The public seems to support military action in Syria
In a ITV Poll Overwhelming 89% Opposed our involvement in bombing Syria
Ian Mearns MP, 28 November 2015
It's correct that 89% of people responding to the question "Do you support British involvement with airstrikes in Syria?" on ITV's website pressed the "No" button. That survey doesn't tell us anything about what the general public thinks, though.
Anthony Wells, a pollster, has explained why on his website:
"Opinion polls are meaningful for one reason and one reason alone, because the sample is representative. It has the right number of young people and old people as Britain as a whole, the same number of rich people and poor people as Britain as a whole, the same numbers of left-wing and right-wing people… and therefore, it should have the same proportion of people who are anti-bombing and pro-bombing as there are in Britain as a whole.
An open-access poll on a website has no such controls."
A number of polls that are representative rather than self-selecting have found a majority of people, or a majority of those with an opinion, in favour of the UK taking part in air strikes against ISIS in Syria. Another, for the Evening Standard, found people split 50-50 on the issue.

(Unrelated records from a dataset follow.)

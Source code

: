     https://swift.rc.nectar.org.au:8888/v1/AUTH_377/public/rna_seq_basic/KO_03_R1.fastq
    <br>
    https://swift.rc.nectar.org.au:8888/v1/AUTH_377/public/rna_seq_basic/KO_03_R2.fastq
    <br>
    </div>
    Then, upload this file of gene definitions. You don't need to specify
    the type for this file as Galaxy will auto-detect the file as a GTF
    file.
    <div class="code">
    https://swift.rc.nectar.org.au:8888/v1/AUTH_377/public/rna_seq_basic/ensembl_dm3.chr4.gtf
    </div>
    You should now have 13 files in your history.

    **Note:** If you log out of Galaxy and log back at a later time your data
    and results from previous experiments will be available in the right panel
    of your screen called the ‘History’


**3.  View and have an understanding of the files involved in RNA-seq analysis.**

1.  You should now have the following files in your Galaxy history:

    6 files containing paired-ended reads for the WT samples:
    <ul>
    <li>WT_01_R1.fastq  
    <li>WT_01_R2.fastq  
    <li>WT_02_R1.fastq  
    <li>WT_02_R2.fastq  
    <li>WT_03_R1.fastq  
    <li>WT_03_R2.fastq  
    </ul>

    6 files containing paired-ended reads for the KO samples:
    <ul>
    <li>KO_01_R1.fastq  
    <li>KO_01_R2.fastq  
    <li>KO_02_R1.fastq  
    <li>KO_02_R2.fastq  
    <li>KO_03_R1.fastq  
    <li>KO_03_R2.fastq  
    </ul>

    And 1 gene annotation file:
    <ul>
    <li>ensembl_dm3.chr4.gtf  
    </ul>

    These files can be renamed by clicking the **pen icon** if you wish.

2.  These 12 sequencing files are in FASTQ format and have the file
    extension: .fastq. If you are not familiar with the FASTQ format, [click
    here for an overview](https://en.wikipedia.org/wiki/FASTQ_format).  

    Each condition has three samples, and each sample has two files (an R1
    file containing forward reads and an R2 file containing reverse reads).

We aren't aware of any professional polls showing a majority against military action.
There's plenty of nuance in the ones showing support for it: those polled for the Daily Mirror, for example, thought that bombing would make the UK less safe.
Opinion polls don't decide the issue. The government has said that it wants MPs to vote for military intervention, although in principle it can act without the approval of Parliament.
Update 3 December 2015
We contacted ITV to ask if they'd be willing to add a note to the poll pointing out that it's not representative of public opinion.
ITV has now added a note saying "This poll is not scientific", and agreed to make that clear in future.